Data Is Cached in Datasets


Far and away the most common data task is to retrieve data from the database and do something with it: display it, process it, or send it to another component. Very frequently, the application needs to process not just one record, but a set of them: a list of customers or today's orders, for example. Often the set of records that the application requires comes from more than one table: my customers and all their orders; all authors named "Smith" and the books they’ve written; and other, similar, sets of related records.

Once these records are fetched, the application typically works with them as a group. For example, the application might allow the user to browse through all the authors named "Smith" and examine the books for one Smith, then move to the next Smith, and so on.
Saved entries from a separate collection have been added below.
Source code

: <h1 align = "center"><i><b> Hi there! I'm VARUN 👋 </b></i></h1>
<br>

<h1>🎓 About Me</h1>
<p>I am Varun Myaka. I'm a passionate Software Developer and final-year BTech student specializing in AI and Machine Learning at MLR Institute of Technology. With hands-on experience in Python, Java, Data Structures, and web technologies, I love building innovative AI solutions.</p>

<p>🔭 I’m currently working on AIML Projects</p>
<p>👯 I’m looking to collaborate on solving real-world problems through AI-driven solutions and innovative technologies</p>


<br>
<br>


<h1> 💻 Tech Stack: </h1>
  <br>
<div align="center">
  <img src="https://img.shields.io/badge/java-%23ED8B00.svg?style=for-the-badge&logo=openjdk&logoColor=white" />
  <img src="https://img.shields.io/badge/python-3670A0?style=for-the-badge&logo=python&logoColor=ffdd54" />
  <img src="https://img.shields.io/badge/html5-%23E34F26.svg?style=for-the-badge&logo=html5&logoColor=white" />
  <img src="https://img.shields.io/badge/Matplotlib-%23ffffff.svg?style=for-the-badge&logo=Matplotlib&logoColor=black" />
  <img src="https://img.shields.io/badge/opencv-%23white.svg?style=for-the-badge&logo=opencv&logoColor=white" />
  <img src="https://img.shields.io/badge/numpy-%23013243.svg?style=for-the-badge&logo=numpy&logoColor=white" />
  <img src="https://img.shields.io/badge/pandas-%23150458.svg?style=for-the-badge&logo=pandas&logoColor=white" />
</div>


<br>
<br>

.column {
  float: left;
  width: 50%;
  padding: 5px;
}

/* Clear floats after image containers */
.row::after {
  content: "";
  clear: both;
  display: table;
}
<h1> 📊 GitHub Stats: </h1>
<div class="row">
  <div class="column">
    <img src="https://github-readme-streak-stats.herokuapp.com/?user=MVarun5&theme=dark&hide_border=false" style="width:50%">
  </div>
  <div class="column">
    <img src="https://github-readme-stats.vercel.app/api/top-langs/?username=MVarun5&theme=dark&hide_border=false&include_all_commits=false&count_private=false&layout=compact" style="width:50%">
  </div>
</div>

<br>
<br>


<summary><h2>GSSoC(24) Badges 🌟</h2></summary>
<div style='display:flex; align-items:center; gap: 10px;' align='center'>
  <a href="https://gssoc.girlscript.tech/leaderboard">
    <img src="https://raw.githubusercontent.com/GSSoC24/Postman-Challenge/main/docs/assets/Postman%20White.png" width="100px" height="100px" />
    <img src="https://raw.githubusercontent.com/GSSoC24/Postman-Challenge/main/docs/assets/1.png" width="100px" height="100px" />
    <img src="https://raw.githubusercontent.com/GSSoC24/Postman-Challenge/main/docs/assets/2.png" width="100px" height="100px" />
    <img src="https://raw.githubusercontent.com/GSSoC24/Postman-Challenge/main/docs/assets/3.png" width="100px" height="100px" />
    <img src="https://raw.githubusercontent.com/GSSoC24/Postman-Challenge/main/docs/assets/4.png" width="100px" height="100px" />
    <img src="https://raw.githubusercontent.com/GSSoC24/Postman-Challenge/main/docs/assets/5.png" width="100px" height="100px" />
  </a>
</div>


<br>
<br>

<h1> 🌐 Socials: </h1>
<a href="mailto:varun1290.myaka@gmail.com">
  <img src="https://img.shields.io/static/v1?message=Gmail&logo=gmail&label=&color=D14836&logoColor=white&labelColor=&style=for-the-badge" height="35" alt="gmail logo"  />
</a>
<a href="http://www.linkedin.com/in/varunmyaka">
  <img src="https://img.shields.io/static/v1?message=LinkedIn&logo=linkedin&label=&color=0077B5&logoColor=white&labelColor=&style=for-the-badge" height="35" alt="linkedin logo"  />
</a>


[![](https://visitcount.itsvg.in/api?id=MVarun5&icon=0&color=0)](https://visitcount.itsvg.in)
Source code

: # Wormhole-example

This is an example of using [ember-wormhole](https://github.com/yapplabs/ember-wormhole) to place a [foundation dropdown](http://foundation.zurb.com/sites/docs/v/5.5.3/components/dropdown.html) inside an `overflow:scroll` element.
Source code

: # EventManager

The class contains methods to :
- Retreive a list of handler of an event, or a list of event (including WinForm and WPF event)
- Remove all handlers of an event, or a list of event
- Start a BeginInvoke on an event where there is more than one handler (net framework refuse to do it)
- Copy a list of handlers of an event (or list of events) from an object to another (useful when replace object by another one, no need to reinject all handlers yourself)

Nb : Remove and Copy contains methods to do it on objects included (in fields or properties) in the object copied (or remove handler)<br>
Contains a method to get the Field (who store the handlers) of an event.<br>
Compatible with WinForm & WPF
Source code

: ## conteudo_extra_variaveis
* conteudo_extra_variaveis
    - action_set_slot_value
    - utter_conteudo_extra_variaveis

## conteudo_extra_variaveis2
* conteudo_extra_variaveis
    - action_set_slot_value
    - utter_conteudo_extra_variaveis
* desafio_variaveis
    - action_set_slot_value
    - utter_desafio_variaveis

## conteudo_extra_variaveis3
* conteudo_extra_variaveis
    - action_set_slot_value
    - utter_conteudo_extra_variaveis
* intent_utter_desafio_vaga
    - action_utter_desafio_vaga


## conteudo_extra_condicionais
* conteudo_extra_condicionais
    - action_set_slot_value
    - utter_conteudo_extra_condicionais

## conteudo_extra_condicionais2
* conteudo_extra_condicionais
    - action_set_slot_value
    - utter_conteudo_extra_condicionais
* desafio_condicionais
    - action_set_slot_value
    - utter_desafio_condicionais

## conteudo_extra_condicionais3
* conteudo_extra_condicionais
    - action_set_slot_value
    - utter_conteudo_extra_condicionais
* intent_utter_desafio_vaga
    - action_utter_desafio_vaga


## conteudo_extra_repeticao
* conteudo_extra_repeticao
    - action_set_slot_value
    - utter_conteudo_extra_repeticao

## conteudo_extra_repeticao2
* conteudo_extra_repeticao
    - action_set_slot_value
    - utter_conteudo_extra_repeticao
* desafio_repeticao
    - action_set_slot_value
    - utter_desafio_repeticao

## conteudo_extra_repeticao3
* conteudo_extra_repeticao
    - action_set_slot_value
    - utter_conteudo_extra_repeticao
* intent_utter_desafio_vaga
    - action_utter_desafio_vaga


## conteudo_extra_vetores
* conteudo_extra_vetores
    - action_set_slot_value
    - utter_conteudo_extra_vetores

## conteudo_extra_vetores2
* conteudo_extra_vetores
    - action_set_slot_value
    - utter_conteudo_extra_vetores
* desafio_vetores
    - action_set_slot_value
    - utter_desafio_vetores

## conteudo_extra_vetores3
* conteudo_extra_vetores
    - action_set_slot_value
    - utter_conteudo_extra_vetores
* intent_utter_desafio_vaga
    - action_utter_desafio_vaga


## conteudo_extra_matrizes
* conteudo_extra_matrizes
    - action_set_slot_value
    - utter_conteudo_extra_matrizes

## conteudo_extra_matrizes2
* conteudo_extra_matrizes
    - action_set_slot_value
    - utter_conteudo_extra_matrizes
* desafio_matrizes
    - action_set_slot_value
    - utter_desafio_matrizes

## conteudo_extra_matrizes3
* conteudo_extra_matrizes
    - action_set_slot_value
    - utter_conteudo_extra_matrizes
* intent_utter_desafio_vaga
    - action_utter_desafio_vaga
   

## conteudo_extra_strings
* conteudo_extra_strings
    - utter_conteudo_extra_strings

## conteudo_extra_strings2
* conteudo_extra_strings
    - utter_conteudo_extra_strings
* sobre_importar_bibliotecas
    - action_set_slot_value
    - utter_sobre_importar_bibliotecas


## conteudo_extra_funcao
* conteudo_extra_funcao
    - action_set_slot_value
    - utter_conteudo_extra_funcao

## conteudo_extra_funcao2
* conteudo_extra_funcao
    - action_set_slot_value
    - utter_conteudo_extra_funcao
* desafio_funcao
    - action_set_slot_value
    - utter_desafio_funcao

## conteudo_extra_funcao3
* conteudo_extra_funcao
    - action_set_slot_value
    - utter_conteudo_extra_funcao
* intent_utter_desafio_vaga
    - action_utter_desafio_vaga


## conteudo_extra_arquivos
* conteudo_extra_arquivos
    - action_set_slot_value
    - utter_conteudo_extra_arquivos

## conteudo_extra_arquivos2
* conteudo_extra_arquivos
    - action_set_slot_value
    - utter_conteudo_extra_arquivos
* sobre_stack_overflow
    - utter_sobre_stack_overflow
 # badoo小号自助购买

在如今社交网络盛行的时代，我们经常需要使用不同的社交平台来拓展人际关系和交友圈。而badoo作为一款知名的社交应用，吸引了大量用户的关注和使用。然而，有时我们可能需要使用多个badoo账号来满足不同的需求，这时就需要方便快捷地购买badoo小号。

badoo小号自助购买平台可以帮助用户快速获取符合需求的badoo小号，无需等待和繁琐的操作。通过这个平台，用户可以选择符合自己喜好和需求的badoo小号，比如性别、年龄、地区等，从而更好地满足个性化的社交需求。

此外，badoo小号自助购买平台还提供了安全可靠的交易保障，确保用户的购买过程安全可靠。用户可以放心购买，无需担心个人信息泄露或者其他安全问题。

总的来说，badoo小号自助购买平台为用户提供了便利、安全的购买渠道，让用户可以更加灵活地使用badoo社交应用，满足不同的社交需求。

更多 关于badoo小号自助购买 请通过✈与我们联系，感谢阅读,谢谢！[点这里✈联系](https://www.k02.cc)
In a disconnected data model, it's impractical to go back to the database each time the application needs to process the next record. (Doing so would undo much of the advantage of working with disconnected data in the first place.) The solution, therefore, is to temporarily store the records retrieved from the database and work with this temporary set.

This temporary dataset is a cache of records retrieved from the database. It works like a virtual data store—it includes one or more tables based on the tables in the actual database (or databases), and it can include information about the relationships between those tables and constraints on what data the tables can contain.

The data in the dataset is usually a much-reduced version of what's in the database. However, you can work with it in much the same way you work with the real data. While you are doing so, you remain disconnected from the database, which frees it to perform other tasks.

Because you often need to update data in the database (although not nearly as often as you retrieve data from it), you can perform update operations on the dataset, and these are written through to the underlying database.

An important point is that the dataset is a passive container for data. To actually fetch data from a database and (optionally) write it back, you use a data adapter. A data adapter contains the instructions for how to populate a single table in the dataset and how to update the corresponding table in the database. The instructions are methods that encapsulate Structured Query Language (SQL) statements, such as a reference to a stored procedure. Thus, the Fill method may invoke a SQL statement such as SELECT au_id, au_lname, au_fname FROM authors that runs whenever the method is called.

Data Is Persisted as XML


Data needs to be moved from the data store to the dataset, and from there to various components. In ADO.NET, the format for remoting data is XML.

When data needs to be persisted outside of the database (for example, into a file), it is stored as XML. If you have an XML file available, you can use it like any data source and create a dataset out of it.

In fact, in ADO.NET, XML is the fundamental format for sharing data. When you share data, the ADO.NET APIs automatically create XML files or streams out of information in the dataset and send them to another component. The second component can invoke similar APIs to read the XML back into a dataset.

Why XML? There are several reasons:



  • XML is an industry-standard format. This means that your application data components can exchange data with any other component in any other application, as long as that component understands XML. Many applications are being written to understand XML, which provides an unprecedented level of exchange between disparate applications.

  • XML is text-based. The XML representation of data uses no binary information, which enables XML to be sent through any protocol, such as HTTP. Most firewalls block binary information, but by formatting information in XML, components can still easily exchange the information.

  • Interoperability. ADO.NET enables easy creation of custom XML documents through the use of XSD schemas. The resulting XSD schemas format the XML specific for your use.

Do you need to know XML in order to share data in ADO.NET? No. ADO.NET automatically converts data into and out of XML as needed; you interact with the data using ordinary programming methods.